In an effort to help people cope with the loss of their loved ones, a South Korean tech company is developing an app that lets them take photos and converse with digitally-rendered models of deceased friends and family.
Called “With Me”, the controversial app was developed by ELROIS, a Korean firm that specializes in creating realistic 3D avatars, and requires the featured person to sign up for an avatar while they are still alive.
Currently, they have to visit a special booth where their bodies are scanned using special technology, but ELROIS hopes that smartphones will soon come with built-in 3D-scanning technology to streamline the process.
The company then proceeds to create a “realistic” 3D avatar based on the scanned images, followed by reshaping and auto-rigging to make it animated.
Not only can users of the With Me app take selfies with these digital avatars of their loved ones, but thanks to artificial intelligence, they can also converse with them, or have them react to certain commands or information uploaded to the app.

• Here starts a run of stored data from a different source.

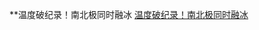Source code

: 
[](https://www.youtube.com/watch?v=Winp6I75fzE)

**温度破纪录！南北极同时融冰
[温度破纪录！南北极同时融冰](https://www.youtube.com/watch?v=Jeb5x5fFeNg)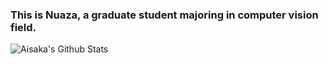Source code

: ### This is Nuaza, a graduate student majoring in computer vision field.
![Aisaka's Github Stats](https://github-readme-stats.vercel.app/api?username=Nuaza&count_private=true)
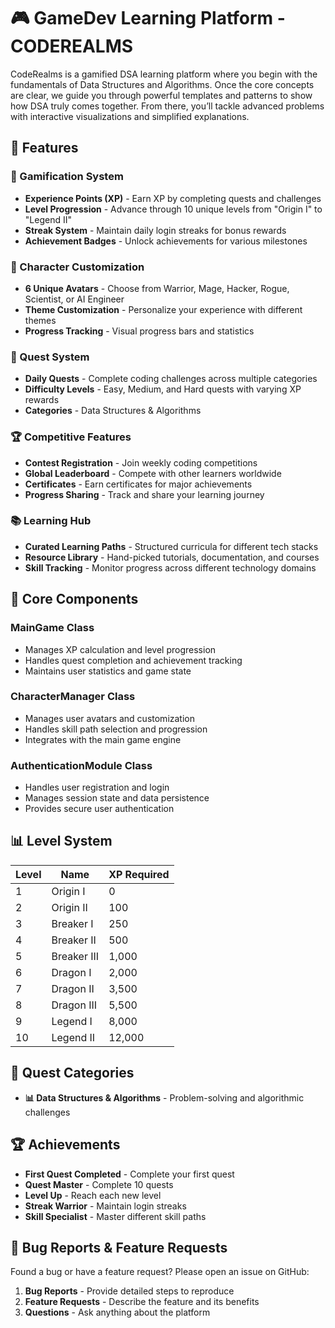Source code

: # 🎮 GameDev Learning Platform - CODEREALMS
CodeRealms is a gamified DSA learning platform where you begin with the fundamentals of Data Structures and Algorithms. Once the core concepts are clear, we guide you through powerful templates and patterns to show how DSA truly comes together. From there, you’ll tackle advanced problems with interactive visualizations and simplified explanations.  

## 🌟 Features
### 🎯 Gamification System
- **Experience Points (XP)** - Earn XP by completing quests and challenges
- **Level Progression**      - Advance through 10 unique levels from "Origin I" to "Legend II"
- **Streak System**          - Maintain daily login streaks for bonus rewards
- **Achievement Badges**     - Unlock achievements for various milestones

### 🎨 Character Customization
- **6 Unique Avatars**     - Choose from Warrior, Mage, Hacker, Rogue, Scientist, or AI Engineer
- **Theme Customization**  - Personalize your experience with different themes
- **Progress Tracking**    - Visual progress bars and statistics

### 🎯 Quest System
- **Daily Quests**         - Complete coding challenges across multiple categories
- **Difficulty Levels**    - Easy, Medium, and Hard quests with varying XP rewards
- **Categories**           - Data Structures & Algorithms

### 🏆 Competitive Features
- **Contest Registration** - Join weekly coding competitions
- **Global Leaderboard**   - Compete with other learners worldwide
- **Certificates**         - Earn certificates for major achievements
- **Progress Sharing**     - Track and share your learning journey

### 📚 Learning Hub
- **Curated Learning Paths** - Structured curricula for different tech stacks
- **Resource Library** - Hand-picked tutorials, documentation, and courses
- **Skill Tracking** - Monitor progress across different technology domains

## 🎨 Core Components
### MainGame Class
- Manages XP calculation and level progression
- Handles quest completion and achievement tracking
- Maintains user statistics and game state

### CharacterManager Class
- Manages user avatars and customization
- Handles skill path selection and progression
- Integrates with the main game engine

### AuthenticationModule Class
- Handles user registration and login
- Manages session state and data persistence
- Provides secure user authentication

## 📊 Level System
| Level | Name        | XP Required |
|-------|-------------|-------------|
| 1     | Origin I    | 0           |
| 2     | Origin II   | 100         |
| 3     | Breaker I   | 250         |
| 4     | Breaker II  | 500         |
| 5     | Breaker III | 1,000       |
| 6     | Dragon I    | 2,000       |
| 7     | Dragon II   | 3,500       |
| 8     | Dragon III  | 5,500       | 
| 9     | Legend I    | 8,000       |
| 10    | Legend II   | 12,000      |

## 🎯 Quest Categories
- **📊 Data Structures & Algorithms** - Problem-solving and algorithmic challenges

## 🏆 Achievements
- **First Quest Completed** - Complete your first quest
- **Quest Master**          - Complete 10 quests
- **Level Up**              - Reach each new level
- **Streak Warrior**        - Maintain login streaks
- **Skill Specialist**      - Master different skill paths

## 🐛 Bug Reports & Feature Requests
Found a bug or have a feature request? Please open an issue on GitHub:

1. **Bug Reports** - Provide detailed steps to reproduce
2. **Feature Requests** - Describe the feature and its benefits
3. **Questions** - Ask anything about the platform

“When a user puts personal information in the app, the avatars remember the user from that time and recognize if there’s some changes in the of users as well,” an ELROIS spokesperson said. “For example, if there is a change in appearance or an emotional change and the avatar will mention something about it, such as ‘you look younger today, what is your secret?'”
The avatars can also track the user’s face and position and mimic their facial expression, posture or hand movements.

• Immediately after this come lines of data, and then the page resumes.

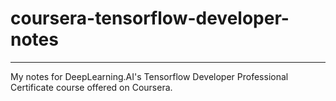 # coursera-tensorflow-developer-notes
---
My notes for DeepLearning.AI's Tensorflow Developer Professional Certificate course offered on Coursera.
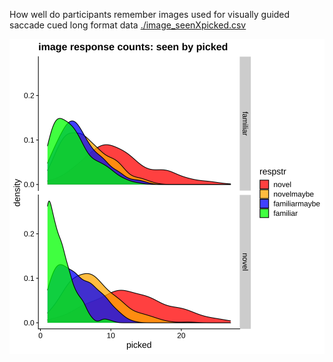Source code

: How well do participants remember images used for visually guided saccade cued 
long format data [./image_seenXpicked.csv](./image_seenXpicked.csv)

![](./seenXpicked_perimgcnts.svg)

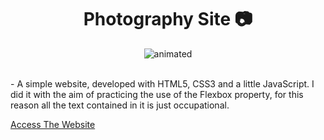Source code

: <h1 align="center">Photography Site 📷</h1>
<p align="center">
  <img src="https://res.cloudinary.com/degkn8uwg/image/upload/v1638010792/Pessoal-Meu/preview_rzfndq.gif" alt="animated" />
</p>
<br>
- A simple website, developed with HTML5, CSS3 and a little JavaScript. I did it with the aim of practicing the use of the Flexbox property, for this reason all the text contained in it is just occupational.

[Access The Website](https://gabrielsantos198.github.io/Photography-Site)
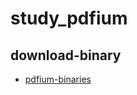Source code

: # study_pdfium

## download-binary
- [pdfium-binaries](https://github.com/bblanchon/pdfium-binaries)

“It was designed for those who lost a friend or family member and are having trouble moving on,” the spokesperson told the Daily Mail. “3D photo-realistic avatar is based on the actual person and it has some interaction with the users, so we think the avatars can be the new way to overcome their wounded-heart with a good function of new technology.”
With Me was showcased at the World Mobile Congress, last week, and has sparked quite the controversy online. While the company claims that the app allows people to create memories with their loved ones even after they’ve passed away, some have argued that these are fake memories, as you’re using an AI avatar that, apart from some basic features, captures nothing of who that person used to be.
“It is not fake memories, I think, because it is 3D realistic avatars, and the actual person is in my mind,” ELROIS’ Eun Jin Lim told the BBC. “It depends on people’s opinion.”
But creating memories and interacting with the dead is just one of the ways in which the Korean company sees With Me being used. It also plans to contact various celebrities and license their image so that fans can interact with them in avatar form.
“We are working on the development for making Avatar Cloud Service in the web and mobile to upload their avatars and buy celebrities avatar, clothes and other stuff related with avatars (We call it as ‘VAW’ or ‘vivid avatar world),” an ELROIS spokesperson said. “Now it is still in the process and we have to contact with celebrities’ agent sooner to get their avatars.”
With Me relies on the same augmented reality technology used in the hit mobile game Pokemon GO. Interestingly enough, ELROIS isn’t the first company to create an augmented reality app that allows user to interact with their deceased loved ones.
Last year, a Japanese tombstone company launched Spot Message, an app that lets users “catch” pre-recorded messages from the dead at their graves and other places dear to them.